I know that
If $np$ is of order of one, then $$P(k_1 ,k_2 , \cdots ,k_m) = \frac{n!}{k_1! k_2! \cdots k_m!}p_1^{k_1}p_2 ^{k_2}\cdots p_{m}^{k_r} \overset{n\to\infty}{\longrightarrow} e^{-np_1}\frac{(np_1)^{k_1}}{k_1!} \cdots e^{-np_m}\frac{(np_m)^{k_m}}{k_m!},$$ where $n=k_1+\cdots+k_m$ and $p_1 +\cdots +p_m =1$.
However, I met the problem that
Under the condition of $k_1 p_1 \ll 1$ and $k_2p_2 \ll 1$, prove that relationship of $$\frac{n!}{k_1!k_2!k_3!} \approx \frac{n^{k_1+k_2}}{k_1! k_2!} \quad\text{and}\quad p_3^{k_3} \approx e^{-n(p_1+p_2)}.$$ and prove the generalized Bernoulli-Trials probability to Poisson probability approximation relation for the three events of occurrence.
The condition is not that $np$is of order of one.
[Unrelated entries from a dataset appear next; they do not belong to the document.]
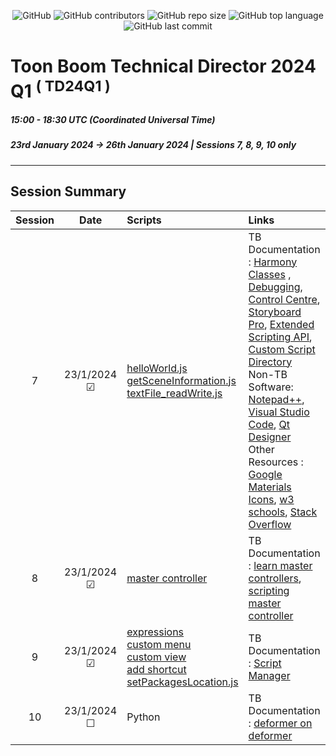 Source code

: <div style="text-align:center">

![GitHub](https://img.shields.io/github/license/ToonTools/TD_Course_2024_Q1)
![GitHub contributors](https://img.shields.io/github/contributors/ToonTools/TD_Course_2024_Q1)
![GitHub repo size](https://img.shields.io/github/repo-size/ToonTools/TD_Course_2024_Q1)
![GitHub top language](https://img.shields.io/github/languages/top/ToonTools/TD_Course_2024_Q1)
![GitHub last commit](https://img.shields.io/github/last-commit/ToonTools/TD_Course_2024_Q1)

</div>

# Toon Boom Technical Director 2024 Q1  <sup>( TD24Q1 )</sup>
##### 15:00 - 18:30 UTC (Coordinated Universal Time) 
##### 23rd January 2024 -> 26th January 2024 | Sessions 7, 8, 9, 10 only
---
## Session Summary
| Session | Date | Scripts | Links |
| :----:|:----:|:---|  :---|                                    
| 7 | 23/1/2024 &#9745; |[helloWorld.js](scripts/TD24Q1_07-1_helloWorld.js) <br> [getSceneInformation.js](scripts/TD24Q1_07-2_getSceneInformation.js) <br> [textFile_readWrite.js](scripts/TD24Q1_07-3_textFile_readWrite.js)|TB Documentation : [Harmony Classes](https://docs.toonboom.com/help/harmony-22/scripting/script/classes.html) , [Debugging](https://docs.toonboom.com/help/harmony-20/premium/scripting/troubleshoot-script-error.html?Highlight=debugger), [Control Centre](https://docs.toonboom.com/help/harmony-22/scripting/dbscript/index.html), [Storyboard Pro](https://docs.toonboom.com/help/storyboard-pro-22/storyboard/scripting/reference/index.html), [Extended Scripting API](https://docs.toonboom.com/help/harmony-22/scripting/extended/index.html), [Custom Script Directory](https://docs.toonboom.com/help/harmony-20/premium/scripting/store-script-custom-folder.html?Highlight=TOONBOOM_GLOBAL_SCRIPT_LOCATION) <br> Non-TB Software: [Notepad++](https://notepad-plus-plus.org/downloads/), [Visual Studio Code](https://code.visualstudio.com/Download), [Qt Designer](https://build-system.fman.io/qt-designer-download)<br> Other Resources : [Google Materials Icons](https://fonts.google.com/icons), [w3 schools](https://www.w3schools.com/), [Stack Overflow](https://stackoverflow.com/)         
| 8 | 23/1/2024 &#9745; | [master controller](./masterController/) |  TB Documentation : [learn master controllers]([masterController](https://learn.toonboom.com/modules/master-controllers/topic/introduction-to-master-controllers)), [scripting master controller](https://docs.toonboom.com/help/harmony-22/premium/master-controller/script-master-controller.html)                      
| 9 | 23/1/2024 &#9745; | [expressions](./expressions/) <br>[custom menu](./packages/TD24Q1_customMenu/)<br>[custom view](./packages/TD24Q1_customView/)<br>[add shortcut](./packages/TD24Q1_addShortcut/)<br>[setPackagesLocation.js](./scripts/TD24Q1_09-1_setPackagesLocation.js) | TB Documentation :  [Script Manager](https://docs.toonboom.com/help/harmony-20/scripting/extended/module-ScriptManager.html)
| 10 | 23/1/2024 &#9744;| Python |  TB Documentation : [deformer on deformer](https://docs.toonboom.com/help/harmony-22/premium/master-controller/use-deformer-on-deformer.html)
How can I prove with the condition of $k_1 p_1 \ll 1$ and $k_2p_2 \ll 1$?
Actually when $n$ is infinitely large, I can prove that $$\frac{n!}{k_3!} \approx n^{k_1}\times n^{k_2}\quad\text{and}\quad p_3^{k_3} \approx e^{-n(p_1+p_2)}.$$